USA Today recently put a negative spin on Minnesota Republican Congresswoman Michele Bachmann’s position about the Senate’s immigration reform bill. The paper characterized her point as an attempt to “kill the immigration overhaul,” yet her points were more nuanced than that.

The paper claims that Bachmann “contends immigrants who came to the United States illegally shouldn’t be rewarded with legal status” and goes on to note that she opposes any of the current ideas being floated for immigration reform.

Bachmann has not said that she does not ever want to deal with the millions of illegal immigrants in the U.S. but that she simply wants to secure the border before any further discussion.
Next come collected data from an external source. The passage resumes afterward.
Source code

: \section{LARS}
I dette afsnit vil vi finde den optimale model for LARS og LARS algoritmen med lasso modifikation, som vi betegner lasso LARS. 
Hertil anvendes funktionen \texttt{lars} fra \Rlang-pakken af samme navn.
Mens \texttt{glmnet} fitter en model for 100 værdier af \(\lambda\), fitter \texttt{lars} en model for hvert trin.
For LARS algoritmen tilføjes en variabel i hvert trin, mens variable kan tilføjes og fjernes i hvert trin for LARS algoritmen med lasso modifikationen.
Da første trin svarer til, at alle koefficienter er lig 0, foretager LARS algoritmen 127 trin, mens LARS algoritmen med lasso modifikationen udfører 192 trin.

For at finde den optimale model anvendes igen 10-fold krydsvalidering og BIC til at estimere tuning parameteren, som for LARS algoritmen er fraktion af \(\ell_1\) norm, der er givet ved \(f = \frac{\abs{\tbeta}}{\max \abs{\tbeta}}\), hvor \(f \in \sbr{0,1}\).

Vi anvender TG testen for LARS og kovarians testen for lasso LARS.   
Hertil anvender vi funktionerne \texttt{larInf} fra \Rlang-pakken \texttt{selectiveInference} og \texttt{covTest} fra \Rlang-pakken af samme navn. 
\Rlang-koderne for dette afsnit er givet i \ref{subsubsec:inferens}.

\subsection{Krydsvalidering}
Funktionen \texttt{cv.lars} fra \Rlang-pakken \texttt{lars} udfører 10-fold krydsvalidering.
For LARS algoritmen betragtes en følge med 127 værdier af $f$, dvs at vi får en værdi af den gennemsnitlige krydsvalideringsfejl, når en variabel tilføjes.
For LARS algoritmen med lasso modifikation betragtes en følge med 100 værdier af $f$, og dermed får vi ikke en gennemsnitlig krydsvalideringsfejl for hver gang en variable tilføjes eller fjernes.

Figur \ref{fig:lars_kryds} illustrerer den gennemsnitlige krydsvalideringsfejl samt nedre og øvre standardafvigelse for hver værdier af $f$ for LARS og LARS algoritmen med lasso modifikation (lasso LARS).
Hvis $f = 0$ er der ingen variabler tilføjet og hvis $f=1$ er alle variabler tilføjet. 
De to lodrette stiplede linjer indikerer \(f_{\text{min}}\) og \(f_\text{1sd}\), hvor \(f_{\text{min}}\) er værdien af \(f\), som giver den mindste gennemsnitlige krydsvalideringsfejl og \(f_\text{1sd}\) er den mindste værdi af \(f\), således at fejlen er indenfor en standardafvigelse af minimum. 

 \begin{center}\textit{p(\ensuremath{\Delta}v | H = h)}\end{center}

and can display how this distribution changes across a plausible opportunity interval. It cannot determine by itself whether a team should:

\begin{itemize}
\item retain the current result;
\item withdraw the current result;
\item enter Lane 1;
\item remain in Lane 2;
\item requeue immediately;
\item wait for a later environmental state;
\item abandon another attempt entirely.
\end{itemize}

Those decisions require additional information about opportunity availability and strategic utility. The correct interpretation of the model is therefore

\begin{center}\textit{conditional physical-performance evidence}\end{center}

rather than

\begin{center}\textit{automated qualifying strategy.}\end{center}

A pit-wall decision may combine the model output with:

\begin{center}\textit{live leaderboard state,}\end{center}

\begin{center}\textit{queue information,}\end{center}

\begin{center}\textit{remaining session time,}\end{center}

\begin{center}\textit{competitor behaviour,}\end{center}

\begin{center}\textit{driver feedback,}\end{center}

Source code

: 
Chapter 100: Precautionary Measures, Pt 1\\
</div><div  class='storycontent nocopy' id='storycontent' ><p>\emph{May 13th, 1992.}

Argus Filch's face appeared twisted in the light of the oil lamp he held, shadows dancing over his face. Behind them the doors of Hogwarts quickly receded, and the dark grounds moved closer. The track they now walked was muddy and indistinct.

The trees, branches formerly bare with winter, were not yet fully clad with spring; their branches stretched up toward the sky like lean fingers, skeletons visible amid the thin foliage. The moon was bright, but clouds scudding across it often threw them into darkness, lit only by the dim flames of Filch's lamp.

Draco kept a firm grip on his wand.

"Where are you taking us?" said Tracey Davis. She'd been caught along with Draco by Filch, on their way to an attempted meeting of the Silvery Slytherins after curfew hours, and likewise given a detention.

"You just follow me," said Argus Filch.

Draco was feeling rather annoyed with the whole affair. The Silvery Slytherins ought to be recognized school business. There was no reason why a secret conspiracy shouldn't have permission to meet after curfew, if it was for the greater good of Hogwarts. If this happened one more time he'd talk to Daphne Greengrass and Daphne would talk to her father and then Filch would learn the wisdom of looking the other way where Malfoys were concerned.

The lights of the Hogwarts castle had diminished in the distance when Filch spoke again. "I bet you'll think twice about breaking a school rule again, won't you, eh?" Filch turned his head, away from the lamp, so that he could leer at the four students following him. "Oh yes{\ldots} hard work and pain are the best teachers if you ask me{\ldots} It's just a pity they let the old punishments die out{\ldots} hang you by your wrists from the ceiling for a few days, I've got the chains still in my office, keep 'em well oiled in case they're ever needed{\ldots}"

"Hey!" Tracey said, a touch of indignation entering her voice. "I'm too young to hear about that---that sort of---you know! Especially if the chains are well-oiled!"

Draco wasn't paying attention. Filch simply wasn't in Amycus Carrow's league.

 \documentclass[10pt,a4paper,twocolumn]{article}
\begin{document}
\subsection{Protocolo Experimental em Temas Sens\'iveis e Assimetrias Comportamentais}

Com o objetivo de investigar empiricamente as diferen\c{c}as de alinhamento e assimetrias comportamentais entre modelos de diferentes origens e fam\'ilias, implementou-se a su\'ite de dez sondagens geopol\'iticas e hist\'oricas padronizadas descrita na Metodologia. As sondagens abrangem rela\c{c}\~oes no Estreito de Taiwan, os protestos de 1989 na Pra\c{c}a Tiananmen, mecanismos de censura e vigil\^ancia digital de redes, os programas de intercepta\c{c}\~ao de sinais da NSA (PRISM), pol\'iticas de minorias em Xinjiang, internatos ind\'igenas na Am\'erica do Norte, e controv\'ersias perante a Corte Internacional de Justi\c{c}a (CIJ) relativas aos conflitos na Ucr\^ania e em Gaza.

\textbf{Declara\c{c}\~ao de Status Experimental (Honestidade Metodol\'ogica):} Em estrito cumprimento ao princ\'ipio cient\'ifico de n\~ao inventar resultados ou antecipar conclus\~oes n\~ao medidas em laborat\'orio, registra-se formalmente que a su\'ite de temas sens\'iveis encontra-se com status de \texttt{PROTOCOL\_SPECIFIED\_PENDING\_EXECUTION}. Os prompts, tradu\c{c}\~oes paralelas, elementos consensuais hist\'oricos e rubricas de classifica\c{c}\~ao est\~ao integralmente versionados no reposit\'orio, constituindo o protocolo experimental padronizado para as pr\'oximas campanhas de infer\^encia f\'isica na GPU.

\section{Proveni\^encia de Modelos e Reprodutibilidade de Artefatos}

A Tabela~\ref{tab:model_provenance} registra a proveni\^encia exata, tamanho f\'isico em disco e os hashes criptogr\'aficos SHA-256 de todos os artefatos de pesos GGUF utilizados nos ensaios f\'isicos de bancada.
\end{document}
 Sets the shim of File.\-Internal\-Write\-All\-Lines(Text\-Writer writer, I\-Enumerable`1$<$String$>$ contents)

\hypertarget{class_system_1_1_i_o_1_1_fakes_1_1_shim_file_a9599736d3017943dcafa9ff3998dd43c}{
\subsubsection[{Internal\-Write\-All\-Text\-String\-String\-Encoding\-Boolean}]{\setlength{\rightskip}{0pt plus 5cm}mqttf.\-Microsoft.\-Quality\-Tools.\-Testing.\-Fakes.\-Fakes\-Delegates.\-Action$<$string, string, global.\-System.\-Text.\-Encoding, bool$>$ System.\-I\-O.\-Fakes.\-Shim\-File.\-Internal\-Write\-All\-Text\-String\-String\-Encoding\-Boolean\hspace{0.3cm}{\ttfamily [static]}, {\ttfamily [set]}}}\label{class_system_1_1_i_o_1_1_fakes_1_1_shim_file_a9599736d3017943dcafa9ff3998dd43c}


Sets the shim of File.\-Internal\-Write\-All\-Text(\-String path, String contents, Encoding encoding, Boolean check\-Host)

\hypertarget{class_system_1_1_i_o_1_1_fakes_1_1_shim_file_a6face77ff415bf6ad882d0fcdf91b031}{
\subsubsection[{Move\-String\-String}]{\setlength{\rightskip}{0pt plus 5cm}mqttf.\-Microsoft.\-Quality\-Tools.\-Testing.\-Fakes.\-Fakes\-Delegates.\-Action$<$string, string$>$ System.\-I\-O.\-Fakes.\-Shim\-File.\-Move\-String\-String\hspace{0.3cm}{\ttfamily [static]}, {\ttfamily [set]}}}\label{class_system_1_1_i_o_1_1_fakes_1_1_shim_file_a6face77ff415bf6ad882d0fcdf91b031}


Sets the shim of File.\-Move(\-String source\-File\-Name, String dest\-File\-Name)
In a statement issued from her office on June 27, Bachmann noted that border security measures proposed in 1986 were never completed.

“I am confident my colleagues in the House will see the Senate’s legislation for what it really is–amnesty now, border security never,” she said.

The Senate’s amnesty legislation is symbolic of what’s wrong with Washington: A thousand-plus page bill, special backroom deals to buy votes and empty promises that won’t be fulfilled. It’s Obamacare all over again. Protecting America first must be our top priority, yet the Senate’s fake border security bill only ensures that we’ll throw billions of dollars at the border without any proof it will ever be secured. Have we learned nothing from 1986?

Bachmann has argued that too often these laws are made of empty promises and points to the Reagan-era amnesty bill as a perfect example. On the floor of the House on July 9, Bachmann made this clear.

What I fear is that if we combine [border security and amnesty] in so-called ‘comprehensive reform’ is we’re going to see selective enforcement and you’re going to pick and choose. We saw the President of the United States this week, twice, say that he is not going to enforce certain parts of Obamacare. Hey, fine with me. Don’t enforce any of it, but do it through the rule of law.

Bachmann and several other conservative House members have called for a special meeting of House Republicans to thoroughly debate the ideas surrounding immigration reform before any bills are presented.

“Legalization equals amnesty, which equals citizenship. And that is the must-have,” she said. “That’s the goal of the administration is legalization because they want tens of millions of voters to pay for, to vote for their agenda. That’s really what this is about. Everyone knows it. And it’s not about border security.”